Software development is hard, managing projects and making stupid decisions is easy.
TL/DR, using Lightroom's import function creates huge amounts of crap video cache files in at least two buried directories regardless if those video files are imported into LR or not. I had a 5-6 GB photo library and 262GB of cache files for video I had not imported. The application has a cache limit, and blew by mine by a factor of 87. Cache purging does not delete the data either.
Anyway, not releated to this particular bug, but I'm not feeling much love for Adobe today.
Kill me now...
/Users/username/Library/Application Support/Adobe/Common/Media Cache Files
/Users/username/Library/Caches/Adobe/Lightroom/Video/Media Cache Files
Windows, you'll have to trawl this thread for probable locations:
That's a joke, right? Software development is hard, but this kind of mistake is indefensible.
Really the problem is just there wasn't a user story saying:
As a user having a directory .AAAAA
When I run an Adobe application
The directory should still be there
If your Agile developers follow user stories to the exclusion of common sense, you should probably fire them now.

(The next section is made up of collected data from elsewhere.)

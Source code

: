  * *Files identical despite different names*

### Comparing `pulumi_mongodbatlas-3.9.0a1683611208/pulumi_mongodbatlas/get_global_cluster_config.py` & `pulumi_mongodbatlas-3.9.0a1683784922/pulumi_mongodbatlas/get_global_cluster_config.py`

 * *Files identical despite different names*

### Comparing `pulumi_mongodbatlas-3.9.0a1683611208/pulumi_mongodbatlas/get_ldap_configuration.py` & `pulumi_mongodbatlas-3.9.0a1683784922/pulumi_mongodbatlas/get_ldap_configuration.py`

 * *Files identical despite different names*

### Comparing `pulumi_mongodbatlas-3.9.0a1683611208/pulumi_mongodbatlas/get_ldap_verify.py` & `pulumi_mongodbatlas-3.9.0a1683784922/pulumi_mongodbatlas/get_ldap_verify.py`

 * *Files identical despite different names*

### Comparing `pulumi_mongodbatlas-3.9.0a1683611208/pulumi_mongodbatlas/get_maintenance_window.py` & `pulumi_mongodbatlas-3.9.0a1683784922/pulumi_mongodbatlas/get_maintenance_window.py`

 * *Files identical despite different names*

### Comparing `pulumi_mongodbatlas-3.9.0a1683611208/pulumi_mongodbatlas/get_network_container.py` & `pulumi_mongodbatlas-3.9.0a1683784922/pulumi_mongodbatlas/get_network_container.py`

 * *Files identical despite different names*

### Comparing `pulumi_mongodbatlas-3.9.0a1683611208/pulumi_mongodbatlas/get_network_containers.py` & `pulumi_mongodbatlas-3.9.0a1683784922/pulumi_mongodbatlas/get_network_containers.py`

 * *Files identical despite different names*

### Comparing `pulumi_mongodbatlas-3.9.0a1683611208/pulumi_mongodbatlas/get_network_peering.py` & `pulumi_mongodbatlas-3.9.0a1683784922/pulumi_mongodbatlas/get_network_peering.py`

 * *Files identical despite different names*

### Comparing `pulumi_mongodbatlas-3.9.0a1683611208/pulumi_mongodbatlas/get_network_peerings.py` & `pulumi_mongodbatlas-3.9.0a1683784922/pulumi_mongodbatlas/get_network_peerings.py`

It reminds me of this quote:
"There are two ways to develop software: Make it so simple that there are obviously no bugs, or so complex that there are no obvious bugs." - Tony Hoare
I can kill it and it keeps coming back, Freaking annoying, I'm almost to the point of just uninstalling CC from my laptop and leaving it only for my desktop.
No clue what it's doing there but it'll happily spin away for hours at 100% utilization.
kill -SIGSTOP or kill -SIGTSTP
Oh great! I'm glad it just deleted the files but leaves an empty folder intact. Really dodged a bullet there.
People make mistakes during development... but there's no way this should have gotten past even basic QA testing. :(
It sounds like you want those to be steps that come after each other, like some sort of waterfall.
If you want to get with the times, you, the developer, should write a unit test for each file you think shouldn't be deleted on running the application.
That's one way of looking at it. ;)
Another way of looking at it is there shouldn't be a product update/release getting pushed out to hundreds of thousands of users (a guess), without passing an extensive validation suite. Developer unit tests are for a different purpose.
Unless I missed your sarcasm? :)
Nowadays I work in medical devices. It's nice because you're actually legally required to spend 5 minutes making sure your product does what you say it will before you're allowed to sell it, in contrast with what's happened to the rest of the industry.